# 41 year old newbie here with a question



## level7 (Nov 16, 2008)

Hey!

I've started down the path that will hopefully one day lead me to a black belt in Taekwondo. 

I am amazed at my 7 year old's daughter's natural ability to kick really high (her head height) with little effort. We both started at the same time. 

I on the other hand, have trouble kicking from the side. Unless my standing leg heel is pointed towards the target my kicks are low and painful at the hips. While I understand "painful" is subjective, it is not a sharp pain but more of a range of motion pain. Is this normal and will it get better with stretching and more practice or am I doomed to improve my hand strikes and blocks from kicks?

It sucks to get old, I regret I had not picked this up long ago. I think I would have been pretty good as I am quicker or as quick as some of the younger fighters during sparring but I have no leg game


----------



## terryl965 (Nov 16, 2008)

All you need is time and proper strecthing and you will be there as well.
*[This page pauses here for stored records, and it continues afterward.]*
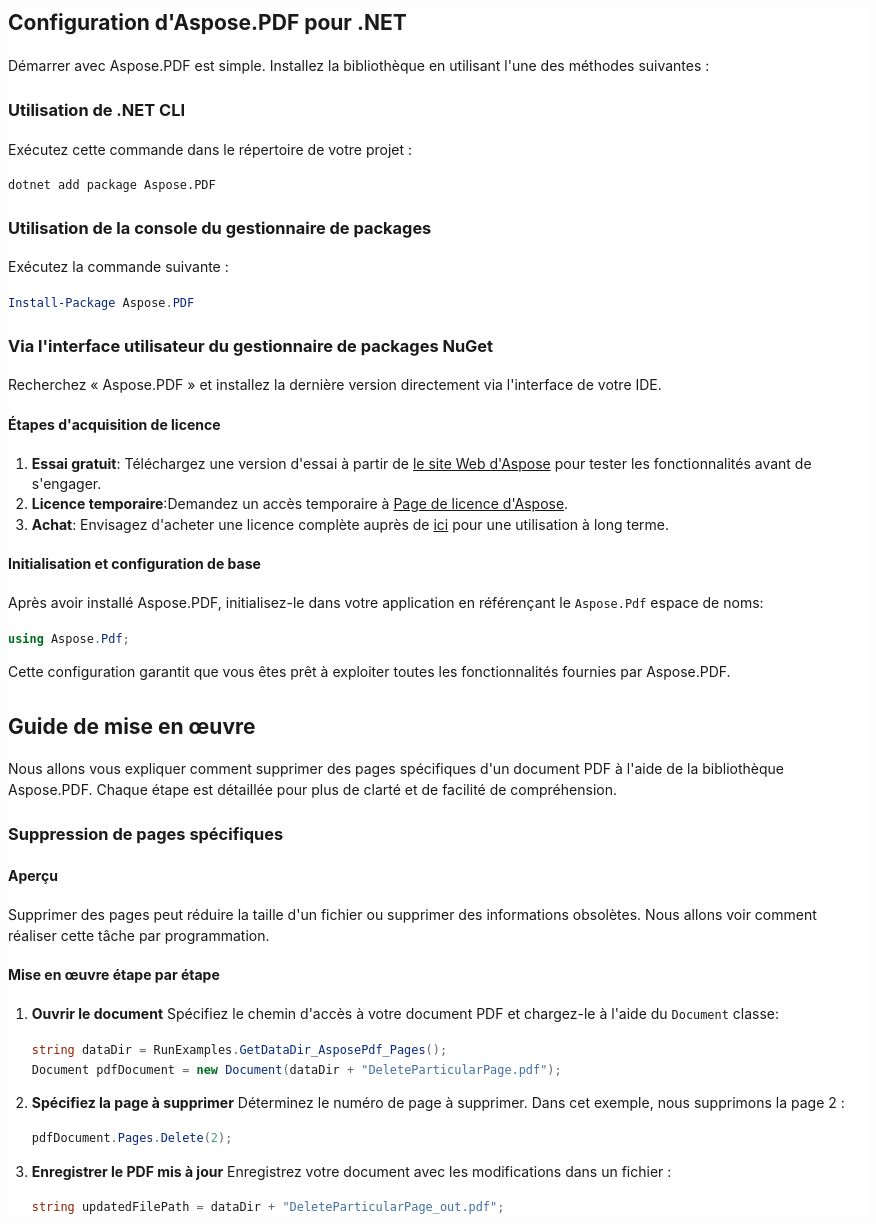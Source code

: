 ## Configuration d'Aspose.PDF pour .NET

Démarrer avec Aspose.PDF est simple. Installez la bibliothèque en utilisant l'une des méthodes suivantes :
### Utilisation de .NET CLI
Exécutez cette commande dans le répertoire de votre projet :
```bash
dotnet add package Aspose.PDF
```
### Utilisation de la console du gestionnaire de packages
Exécutez la commande suivante :
```powershell
Install-Package Aspose.PDF
```
### Via l'interface utilisateur du gestionnaire de packages NuGet
Recherchez « Aspose.PDF » et installez la dernière version directement via l'interface de votre IDE.

#### Étapes d'acquisition de licence
1. **Essai gratuit**: Téléchargez une version d'essai à partir de [le site Web d'Aspose](https://releases.aspose.com/pdf/net/) pour tester les fonctionnalités avant de s'engager.
2. **Licence temporaire**:Demandez un accès temporaire à [Page de licence d'Aspose](https://purchase.aspose.com/temporary-license/).
3. **Achat**: Envisagez d'acheter une licence complète auprès de [ici](https://purchase.aspose.com/buy) pour une utilisation à long terme.

#### Initialisation et configuration de base
Après avoir installé Aspose.PDF, initialisez-le dans votre application en référençant le `Aspose.Pdf` espace de noms:
```csharp
using Aspose.Pdf;
```

Cette configuration garantit que vous êtes prêt à exploiter toutes les fonctionnalités fournies par Aspose.PDF.

## Guide de mise en œuvre

Nous allons vous expliquer comment supprimer des pages spécifiques d'un document PDF à l'aide de la bibliothèque Aspose.PDF. Chaque étape est détaillée pour plus de clarté et de facilité de compréhension.
### Suppression de pages spécifiques
#### Aperçu
Supprimer des pages peut réduire la taille d'un fichier ou supprimer des informations obsolètes. Nous allons voir comment réaliser cette tâche par programmation.
#### Mise en œuvre étape par étape
1. **Ouvrir le document**
   Spécifiez le chemin d'accès à votre document PDF et chargez-le à l'aide du `Document` classe:
   ```csharp
   string dataDir = RunExamples.GetDataDir_AsposePdf_Pages();
   Document pdfDocument = new Document(dataDir + "DeleteParticularPage.pdf");
   ```
2. **Spécifiez la page à supprimer**
   Déterminez le numéro de page à supprimer. Dans cet exemple, nous supprimons la page 2 :
   ```csharp
   pdfDocument.Pages.Delete(2);
   ```
3. **Enregistrer le PDF mis à jour**
   Enregistrez votre document avec les modifications dans un fichier :
   ```csharp
   string updatedFilePath = dataDir + "DeleteParticularPage_out.pdf";
   ```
PS you shoulld go to the meet and greet section and introduce yourself.


----------



## JadecloudAlchemist (Nov 16, 2008)

Its not fair to compare yourself to a young girl.

I have seen Young girls be able to do Splits,Roll,Hand stands with great flexibility.

It sounds to me like the Hip Flexor:

http://www.microstretching.com/html/hip_flexor.html

http://www.competeperformance.com/TYIS.html

Improving your stretching should greatly enhance your kicks.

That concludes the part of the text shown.